# About this exercise:
Across the entries below, how many lines contain the word "Archlich³"? Give the number alone.
----- Entries supplied
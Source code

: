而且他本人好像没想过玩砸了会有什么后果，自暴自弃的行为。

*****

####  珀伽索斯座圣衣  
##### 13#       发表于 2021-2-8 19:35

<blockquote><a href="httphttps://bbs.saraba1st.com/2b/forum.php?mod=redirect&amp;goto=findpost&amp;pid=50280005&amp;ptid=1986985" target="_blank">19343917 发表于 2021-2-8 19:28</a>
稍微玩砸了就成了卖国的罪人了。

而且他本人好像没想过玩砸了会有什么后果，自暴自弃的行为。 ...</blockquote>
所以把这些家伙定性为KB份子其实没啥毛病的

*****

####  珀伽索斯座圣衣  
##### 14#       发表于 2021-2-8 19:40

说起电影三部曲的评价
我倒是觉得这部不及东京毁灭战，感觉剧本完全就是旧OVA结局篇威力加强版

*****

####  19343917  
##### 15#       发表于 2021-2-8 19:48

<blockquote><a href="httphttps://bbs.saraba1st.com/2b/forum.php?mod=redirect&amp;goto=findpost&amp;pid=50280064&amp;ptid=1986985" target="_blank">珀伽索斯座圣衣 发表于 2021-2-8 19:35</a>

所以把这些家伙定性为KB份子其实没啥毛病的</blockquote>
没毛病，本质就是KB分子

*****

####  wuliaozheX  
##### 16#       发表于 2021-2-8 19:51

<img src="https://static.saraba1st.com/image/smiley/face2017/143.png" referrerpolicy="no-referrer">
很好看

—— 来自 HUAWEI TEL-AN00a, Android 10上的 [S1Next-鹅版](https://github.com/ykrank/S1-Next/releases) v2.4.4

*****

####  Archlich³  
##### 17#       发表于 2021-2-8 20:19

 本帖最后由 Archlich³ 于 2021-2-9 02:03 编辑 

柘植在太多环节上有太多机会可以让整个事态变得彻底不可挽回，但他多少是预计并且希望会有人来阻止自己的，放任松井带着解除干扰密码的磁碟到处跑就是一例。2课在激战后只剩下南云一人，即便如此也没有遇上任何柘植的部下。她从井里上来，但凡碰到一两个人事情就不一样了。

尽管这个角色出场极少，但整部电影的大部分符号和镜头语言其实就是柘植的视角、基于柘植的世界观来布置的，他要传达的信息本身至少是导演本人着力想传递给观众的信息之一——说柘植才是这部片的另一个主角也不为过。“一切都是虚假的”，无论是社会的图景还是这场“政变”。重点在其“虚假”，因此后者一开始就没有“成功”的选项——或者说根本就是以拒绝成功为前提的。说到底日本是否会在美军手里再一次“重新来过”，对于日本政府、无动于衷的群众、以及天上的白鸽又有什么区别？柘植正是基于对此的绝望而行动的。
----------
# Exercise output:
2